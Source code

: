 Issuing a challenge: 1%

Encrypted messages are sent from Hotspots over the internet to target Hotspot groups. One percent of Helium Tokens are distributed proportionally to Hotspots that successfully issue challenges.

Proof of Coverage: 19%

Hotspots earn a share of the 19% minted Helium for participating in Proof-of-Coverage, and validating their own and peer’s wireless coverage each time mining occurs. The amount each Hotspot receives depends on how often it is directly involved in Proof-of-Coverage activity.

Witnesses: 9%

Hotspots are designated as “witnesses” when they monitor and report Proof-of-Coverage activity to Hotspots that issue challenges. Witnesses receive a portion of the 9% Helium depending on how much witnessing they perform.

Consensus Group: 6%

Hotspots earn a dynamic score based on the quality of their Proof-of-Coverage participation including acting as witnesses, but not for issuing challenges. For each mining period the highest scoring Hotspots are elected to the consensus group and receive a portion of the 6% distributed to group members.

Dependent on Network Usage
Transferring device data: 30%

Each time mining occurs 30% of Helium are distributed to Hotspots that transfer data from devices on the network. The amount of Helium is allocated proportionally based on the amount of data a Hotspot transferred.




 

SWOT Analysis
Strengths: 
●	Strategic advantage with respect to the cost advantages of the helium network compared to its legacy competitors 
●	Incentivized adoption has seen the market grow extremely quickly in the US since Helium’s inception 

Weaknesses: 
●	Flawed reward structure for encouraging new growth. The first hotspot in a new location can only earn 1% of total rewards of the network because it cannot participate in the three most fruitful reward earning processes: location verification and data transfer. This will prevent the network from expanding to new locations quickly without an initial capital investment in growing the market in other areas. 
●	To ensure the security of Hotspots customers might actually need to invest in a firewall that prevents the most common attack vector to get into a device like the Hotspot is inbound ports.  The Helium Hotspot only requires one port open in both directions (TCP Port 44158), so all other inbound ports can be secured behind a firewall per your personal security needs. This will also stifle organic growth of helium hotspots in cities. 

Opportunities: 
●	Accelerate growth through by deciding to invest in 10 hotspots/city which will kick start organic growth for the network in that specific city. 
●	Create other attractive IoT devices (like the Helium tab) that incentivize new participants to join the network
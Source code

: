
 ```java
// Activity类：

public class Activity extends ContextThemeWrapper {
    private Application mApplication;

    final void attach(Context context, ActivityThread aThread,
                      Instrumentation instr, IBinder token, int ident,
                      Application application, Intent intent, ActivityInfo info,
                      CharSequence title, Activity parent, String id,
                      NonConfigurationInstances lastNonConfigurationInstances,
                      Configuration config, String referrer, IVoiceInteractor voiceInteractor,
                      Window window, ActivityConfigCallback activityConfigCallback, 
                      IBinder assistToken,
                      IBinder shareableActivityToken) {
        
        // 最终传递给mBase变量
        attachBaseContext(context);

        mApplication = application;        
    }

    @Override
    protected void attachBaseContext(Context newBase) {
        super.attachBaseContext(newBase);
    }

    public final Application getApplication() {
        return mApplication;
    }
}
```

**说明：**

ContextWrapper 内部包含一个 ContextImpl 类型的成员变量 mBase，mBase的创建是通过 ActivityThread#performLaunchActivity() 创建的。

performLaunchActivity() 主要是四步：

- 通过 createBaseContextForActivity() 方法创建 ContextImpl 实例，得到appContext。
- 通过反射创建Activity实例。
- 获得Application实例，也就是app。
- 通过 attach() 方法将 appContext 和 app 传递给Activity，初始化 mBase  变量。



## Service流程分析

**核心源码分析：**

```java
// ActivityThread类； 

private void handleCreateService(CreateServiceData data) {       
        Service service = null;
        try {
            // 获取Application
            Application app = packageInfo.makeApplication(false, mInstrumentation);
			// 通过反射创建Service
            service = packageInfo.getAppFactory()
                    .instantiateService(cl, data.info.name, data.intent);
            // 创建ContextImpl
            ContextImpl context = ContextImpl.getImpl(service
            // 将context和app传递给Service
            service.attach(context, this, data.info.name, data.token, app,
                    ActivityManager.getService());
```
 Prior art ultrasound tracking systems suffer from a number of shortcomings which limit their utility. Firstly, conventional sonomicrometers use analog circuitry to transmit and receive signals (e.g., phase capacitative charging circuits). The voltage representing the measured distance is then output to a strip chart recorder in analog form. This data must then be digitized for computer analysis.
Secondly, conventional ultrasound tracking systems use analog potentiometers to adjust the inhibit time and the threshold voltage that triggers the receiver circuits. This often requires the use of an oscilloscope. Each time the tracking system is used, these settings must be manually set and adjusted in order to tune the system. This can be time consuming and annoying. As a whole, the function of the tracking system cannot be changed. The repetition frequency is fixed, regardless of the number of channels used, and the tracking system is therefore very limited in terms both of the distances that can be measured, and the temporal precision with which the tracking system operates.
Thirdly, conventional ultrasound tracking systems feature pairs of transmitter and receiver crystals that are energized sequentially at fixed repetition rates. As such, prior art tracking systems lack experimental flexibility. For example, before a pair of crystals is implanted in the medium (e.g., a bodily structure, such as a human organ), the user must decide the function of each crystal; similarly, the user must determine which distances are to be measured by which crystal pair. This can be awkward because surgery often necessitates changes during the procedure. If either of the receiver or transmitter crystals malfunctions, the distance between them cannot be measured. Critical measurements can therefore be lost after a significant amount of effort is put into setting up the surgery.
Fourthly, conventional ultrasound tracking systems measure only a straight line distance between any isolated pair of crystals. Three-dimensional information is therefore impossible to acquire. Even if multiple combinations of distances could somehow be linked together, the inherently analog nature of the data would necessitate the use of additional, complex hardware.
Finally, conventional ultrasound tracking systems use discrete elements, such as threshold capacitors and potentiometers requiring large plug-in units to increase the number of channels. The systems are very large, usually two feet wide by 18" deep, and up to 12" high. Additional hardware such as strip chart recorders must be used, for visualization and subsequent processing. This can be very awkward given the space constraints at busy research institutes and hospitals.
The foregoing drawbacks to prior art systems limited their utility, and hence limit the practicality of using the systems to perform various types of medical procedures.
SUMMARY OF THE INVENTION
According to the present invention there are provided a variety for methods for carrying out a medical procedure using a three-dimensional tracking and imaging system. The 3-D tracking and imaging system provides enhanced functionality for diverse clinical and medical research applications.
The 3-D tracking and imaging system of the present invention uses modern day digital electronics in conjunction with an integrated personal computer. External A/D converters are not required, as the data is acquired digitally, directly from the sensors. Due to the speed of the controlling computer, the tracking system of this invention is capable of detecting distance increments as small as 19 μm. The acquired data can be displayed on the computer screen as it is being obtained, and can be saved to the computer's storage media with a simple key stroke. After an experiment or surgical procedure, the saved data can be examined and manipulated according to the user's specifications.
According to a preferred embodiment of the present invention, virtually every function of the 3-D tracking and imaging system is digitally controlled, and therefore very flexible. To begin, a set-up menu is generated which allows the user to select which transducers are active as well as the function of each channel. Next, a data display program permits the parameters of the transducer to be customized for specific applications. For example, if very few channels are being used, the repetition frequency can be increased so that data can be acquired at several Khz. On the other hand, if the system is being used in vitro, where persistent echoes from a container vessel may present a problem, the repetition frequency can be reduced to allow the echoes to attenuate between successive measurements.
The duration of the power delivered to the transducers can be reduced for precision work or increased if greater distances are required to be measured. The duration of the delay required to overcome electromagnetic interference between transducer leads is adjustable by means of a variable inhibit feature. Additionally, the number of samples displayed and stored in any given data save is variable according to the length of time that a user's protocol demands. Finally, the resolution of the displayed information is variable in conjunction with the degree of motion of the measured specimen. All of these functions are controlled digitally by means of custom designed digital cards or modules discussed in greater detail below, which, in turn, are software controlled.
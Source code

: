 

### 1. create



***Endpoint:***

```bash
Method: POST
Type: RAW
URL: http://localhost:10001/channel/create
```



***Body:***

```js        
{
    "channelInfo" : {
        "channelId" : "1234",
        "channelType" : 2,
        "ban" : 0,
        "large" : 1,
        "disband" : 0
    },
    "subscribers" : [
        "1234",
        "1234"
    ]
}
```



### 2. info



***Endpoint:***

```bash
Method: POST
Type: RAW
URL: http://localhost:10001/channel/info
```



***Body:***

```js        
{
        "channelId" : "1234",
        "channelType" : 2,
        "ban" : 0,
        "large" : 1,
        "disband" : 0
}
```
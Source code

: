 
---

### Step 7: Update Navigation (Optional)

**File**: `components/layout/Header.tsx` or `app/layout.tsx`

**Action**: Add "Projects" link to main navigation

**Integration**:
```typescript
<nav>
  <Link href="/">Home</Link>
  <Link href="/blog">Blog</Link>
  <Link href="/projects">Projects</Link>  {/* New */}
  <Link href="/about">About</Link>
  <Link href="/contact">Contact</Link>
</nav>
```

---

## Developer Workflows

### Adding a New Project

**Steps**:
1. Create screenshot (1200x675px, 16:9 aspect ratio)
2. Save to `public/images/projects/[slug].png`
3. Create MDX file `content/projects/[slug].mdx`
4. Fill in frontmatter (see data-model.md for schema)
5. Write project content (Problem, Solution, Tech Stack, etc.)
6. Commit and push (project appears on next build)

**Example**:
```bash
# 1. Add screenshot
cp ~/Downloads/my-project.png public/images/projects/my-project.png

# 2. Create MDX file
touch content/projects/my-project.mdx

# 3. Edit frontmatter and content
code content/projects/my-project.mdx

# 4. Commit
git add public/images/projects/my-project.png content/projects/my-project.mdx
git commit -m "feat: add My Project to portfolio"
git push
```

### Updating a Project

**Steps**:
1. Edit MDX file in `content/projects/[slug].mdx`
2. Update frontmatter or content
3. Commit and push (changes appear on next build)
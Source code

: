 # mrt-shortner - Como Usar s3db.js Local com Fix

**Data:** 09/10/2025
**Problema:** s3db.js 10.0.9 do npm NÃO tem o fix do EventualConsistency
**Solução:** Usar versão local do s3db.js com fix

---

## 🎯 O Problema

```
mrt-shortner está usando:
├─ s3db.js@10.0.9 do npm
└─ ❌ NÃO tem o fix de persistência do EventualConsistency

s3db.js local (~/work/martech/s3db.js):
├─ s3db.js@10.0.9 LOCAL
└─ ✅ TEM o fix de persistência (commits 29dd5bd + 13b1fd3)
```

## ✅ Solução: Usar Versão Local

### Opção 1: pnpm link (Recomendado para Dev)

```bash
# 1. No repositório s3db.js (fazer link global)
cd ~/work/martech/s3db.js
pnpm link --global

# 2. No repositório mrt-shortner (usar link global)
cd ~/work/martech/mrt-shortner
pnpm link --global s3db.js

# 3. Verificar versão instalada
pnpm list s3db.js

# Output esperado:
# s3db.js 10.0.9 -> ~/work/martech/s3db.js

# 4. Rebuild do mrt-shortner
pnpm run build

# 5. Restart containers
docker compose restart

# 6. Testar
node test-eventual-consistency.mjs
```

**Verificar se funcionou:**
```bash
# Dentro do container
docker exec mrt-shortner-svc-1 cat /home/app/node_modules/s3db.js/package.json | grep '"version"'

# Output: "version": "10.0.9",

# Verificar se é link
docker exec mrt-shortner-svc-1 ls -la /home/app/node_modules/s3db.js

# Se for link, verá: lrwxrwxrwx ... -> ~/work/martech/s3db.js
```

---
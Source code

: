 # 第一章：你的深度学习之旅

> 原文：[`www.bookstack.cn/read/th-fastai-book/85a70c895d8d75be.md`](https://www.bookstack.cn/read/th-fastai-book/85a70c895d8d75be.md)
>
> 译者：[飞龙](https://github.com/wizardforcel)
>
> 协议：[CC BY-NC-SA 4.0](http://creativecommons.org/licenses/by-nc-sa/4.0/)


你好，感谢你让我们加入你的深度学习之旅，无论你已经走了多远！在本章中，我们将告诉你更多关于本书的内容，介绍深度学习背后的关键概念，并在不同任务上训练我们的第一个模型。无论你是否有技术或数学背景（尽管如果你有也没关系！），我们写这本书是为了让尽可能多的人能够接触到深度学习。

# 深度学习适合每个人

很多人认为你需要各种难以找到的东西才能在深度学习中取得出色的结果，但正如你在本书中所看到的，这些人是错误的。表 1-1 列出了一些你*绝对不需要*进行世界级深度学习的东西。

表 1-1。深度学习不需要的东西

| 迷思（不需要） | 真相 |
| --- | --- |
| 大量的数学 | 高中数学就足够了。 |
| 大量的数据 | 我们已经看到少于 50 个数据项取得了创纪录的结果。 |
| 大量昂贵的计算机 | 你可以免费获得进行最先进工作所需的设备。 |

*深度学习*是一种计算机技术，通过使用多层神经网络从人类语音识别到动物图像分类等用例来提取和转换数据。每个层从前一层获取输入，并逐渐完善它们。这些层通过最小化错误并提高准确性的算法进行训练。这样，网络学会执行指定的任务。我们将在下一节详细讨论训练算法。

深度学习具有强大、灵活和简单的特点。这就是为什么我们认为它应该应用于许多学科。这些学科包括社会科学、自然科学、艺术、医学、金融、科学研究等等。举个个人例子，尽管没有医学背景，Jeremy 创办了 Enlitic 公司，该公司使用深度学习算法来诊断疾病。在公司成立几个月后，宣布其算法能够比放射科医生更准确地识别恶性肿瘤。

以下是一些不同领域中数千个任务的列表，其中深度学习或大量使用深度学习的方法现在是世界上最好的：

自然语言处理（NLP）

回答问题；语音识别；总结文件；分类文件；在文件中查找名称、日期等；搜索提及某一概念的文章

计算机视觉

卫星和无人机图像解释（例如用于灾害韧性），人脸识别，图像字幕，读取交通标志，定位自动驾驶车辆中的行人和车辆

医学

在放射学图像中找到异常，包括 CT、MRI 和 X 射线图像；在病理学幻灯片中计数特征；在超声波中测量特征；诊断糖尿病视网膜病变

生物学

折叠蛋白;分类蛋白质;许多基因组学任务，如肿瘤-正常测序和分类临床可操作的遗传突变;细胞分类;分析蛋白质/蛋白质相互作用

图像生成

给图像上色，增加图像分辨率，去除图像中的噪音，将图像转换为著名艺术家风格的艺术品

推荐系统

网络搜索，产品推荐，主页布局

● **Instructions for the task**
Looking through the data above, copy out each line in which the string "pnpm" occurs.

● **Written solution**
### Opção 1: pnpm link (Recomendado para Dev)
pnpm link --global
pnpm link --global s3db.js
pnpm list s3db.js
pnpm run build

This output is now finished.